La croissance des prix de l’immobilier résidentiel en Allemagne depuis T1 2009 était en moyenne de 1.2% en glissement trimestriel (4.5% en glissement annuel). Sur cette période les facteurs macroéconomiques considérés ont eu les effets suivants selon notre modèle  :

-La contribution de la croissance du PIB a été en moyenne de 0.30 points de pourcentage (pp) au rendement trimestriel de l’immobilier résidentiel (soit un quart de cette évolution). Elle a été particulièrement élevée entre T4 2009 et T3 2011 (0.62 pp), lors du rebond de l’activité qui a suivis la crise financière et de s’établir à 0.32 pp après la crise de la dette européenne et ceci jusqu’en T2 2018. Après cela, la contribution moyenne de la croissance économique est devenue marginale (0.06 pp) dans un contexte marqué par le début du ralentissement de la croissance mondiale et la crise du secteur automobile allemand.

-La contribution moyenne de l’inflation sous-jacente était de 0.3 pp par trimestre, malgré une certaine volatilité, notamment palpable en 2014 et 2015.

– Les conditions de crédit (croissance des crédits hypothécaires couplé à la variation des taux d’intérêt) n’ont pas en moyenne la contribution la plus importante (0.15 pp), comme en Suisse, mais elle a sensiblement progressé depuis T3 2018 (0.42 pp).

-L’évolution des coûts de construction a une contribution faible à la croissance des prix des logements depuis 2009 (0.05 pp en moyenne), mais en augmentation depuis T3 2017 (0.11pp) en raison notamment de la forte demande à laquelle doit faire face le secteur de la construction.

-La contribution moyenne du taux de logements vacants est positive dans le cas allemand (0.08 pp), car depuis 2017 ce taux a atteint des valeurs parmi les plus basses observées sur les 20 dernières années, au-dessous de 7.5%, et sa diminution s’est poursuivie régulièrement. Depuis 2017, la contribution moyenne du taux de vacances à la croissance des prix résidentiels est de 0.5 pp (soit plus d’un quart de la croissance moyenne des prix depuis 2017). L’évolution des taux de vacances ne devrait pas s’inverser étant donné le déséquilibre qui reste marqué entre l’offre et la demande de logement.

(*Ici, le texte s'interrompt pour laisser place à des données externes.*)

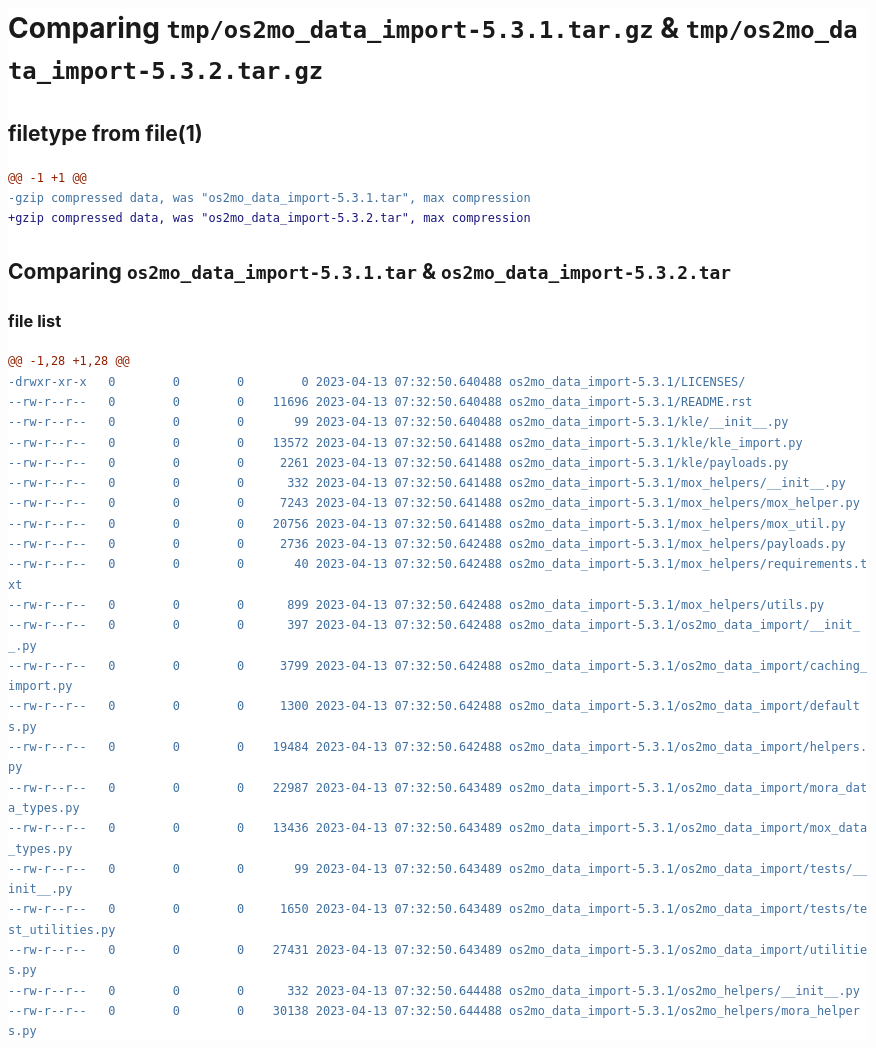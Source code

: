 # Comparing `tmp/os2mo_data_import-5.3.1.tar.gz` & `tmp/os2mo_data_import-5.3.2.tar.gz`

## filetype from file(1)

```diff
@@ -1 +1 @@
-gzip compressed data, was "os2mo_data_import-5.3.1.tar", max compression
+gzip compressed data, was "os2mo_data_import-5.3.2.tar", max compression
```

## Comparing `os2mo_data_import-5.3.1.tar` & `os2mo_data_import-5.3.2.tar`

### file list

```diff
@@ -1,28 +1,28 @@
-drwxr-xr-x   0        0        0        0 2023-04-13 07:32:50.640488 os2mo_data_import-5.3.1/LICENSES/
--rw-r--r--   0        0        0    11696 2023-04-13 07:32:50.640488 os2mo_data_import-5.3.1/README.rst
--rw-r--r--   0        0        0       99 2023-04-13 07:32:50.640488 os2mo_data_import-5.3.1/kle/__init__.py
--rw-r--r--   0        0        0    13572 2023-04-13 07:32:50.641488 os2mo_data_import-5.3.1/kle/kle_import.py
--rw-r--r--   0        0        0     2261 2023-04-13 07:32:50.641488 os2mo_data_import-5.3.1/kle/payloads.py
--rw-r--r--   0        0        0      332 2023-04-13 07:32:50.641488 os2mo_data_import-5.3.1/mox_helpers/__init__.py
--rw-r--r--   0        0        0     7243 2023-04-13 07:32:50.641488 os2mo_data_import-5.3.1/mox_helpers/mox_helper.py
--rw-r--r--   0        0        0    20756 2023-04-13 07:32:50.641488 os2mo_data_import-5.3.1/mox_helpers/mox_util.py
--rw-r--r--   0        0        0     2736 2023-04-13 07:32:50.642488 os2mo_data_import-5.3.1/mox_helpers/payloads.py
--rw-r--r--   0        0        0       40 2023-04-13 07:32:50.642488 os2mo_data_import-5.3.1/mox_helpers/requirements.txt
--rw-r--r--   0        0        0      899 2023-04-13 07:32:50.642488 os2mo_data_import-5.3.1/mox_helpers/utils.py
--rw-r--r--   0        0        0      397 2023-04-13 07:32:50.642488 os2mo_data_import-5.3.1/os2mo_data_import/__init__.py
--rw-r--r--   0        0        0     3799 2023-04-13 07:32:50.642488 os2mo_data_import-5.3.1/os2mo_data_import/caching_import.py
--rw-r--r--   0        0        0     1300 2023-04-13 07:32:50.642488 os2mo_data_import-5.3.1/os2mo_data_import/defaults.py
--rw-r--r--   0        0        0    19484 2023-04-13 07:32:50.642488 os2mo_data_import-5.3.1/os2mo_data_import/helpers.py
--rw-r--r--   0        0        0    22987 2023-04-13 07:32:50.643489 os2mo_data_import-5.3.1/os2mo_data_import/mora_data_types.py
--rw-r--r--   0        0        0    13436 2023-04-13 07:32:50.643489 os2mo_data_import-5.3.1/os2mo_data_import/mox_data_types.py
--rw-r--r--   0        0        0       99 2023-04-13 07:32:50.643489 os2mo_data_import-5.3.1/os2mo_data_import/tests/__init__.py
--rw-r--r--   0        0        0     1650 2023-04-13 07:32:50.643489 os2mo_data_import-5.3.1/os2mo_data_import/tests/test_utilities.py
--rw-r--r--   0        0        0    27431 2023-04-13 07:32:50.643489 os2mo_data_import-5.3.1/os2mo_data_import/utilities.py
--rw-r--r--   0        0        0      332 2023-04-13 07:32:50.644488 os2mo_data_import-5.3.1/os2mo_helpers/__init__.py
--rw-r--r--   0        0        0    30138 2023-04-13 07:32:50.644488 os2mo_data_import-5.3.1/os2mo_helpers/mora_helpers.py
```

La croissance des prix soutenue en 2019 (+7,6%) devrait fléchir en 2020 (+6,4%)

Selon la note de conjoncture semestrielle Edmond de Rothschild, les prix continueraient de progresser jusqu’au T4 2020 à un rythme comparable à celui observé sur les trois dernières années. Le taux de croissance moyen serait de 7.6% en 2019, notamment grâce aux très bonnes performances des deux premiers trimestres (8.0% et 8.8% respectivement). La progression des prix serait ensuite un peu moins soutenue à 6.4% en 2020.

Le taux de vacances relativement bas par rapport à l’historique allemand contribuerait à près de la moitié de la hausse des prix de l’immobilier résidentiel d’ici au T4 2020. L’autre moitié de la croissance serait d’abord soutenue dans des proportions similaires par l’inflation et la croissance des crédits. La croissance économique resterait toutefois contenue, mais devrait réaccélérer et supporter à nouveau d’avantage la croissance des prix résidentiels dès le T4 2019.

Compte tenu de l’intervalle de confiance que nous mesurons pour notre estimation, la croissance des prix aurait 90% de chance de s’établir sur l’année 2019 entre 4.6% et 9.9%, alors qu’elle serait comprise entre 2.6% et 9.5% sur l’année 2020.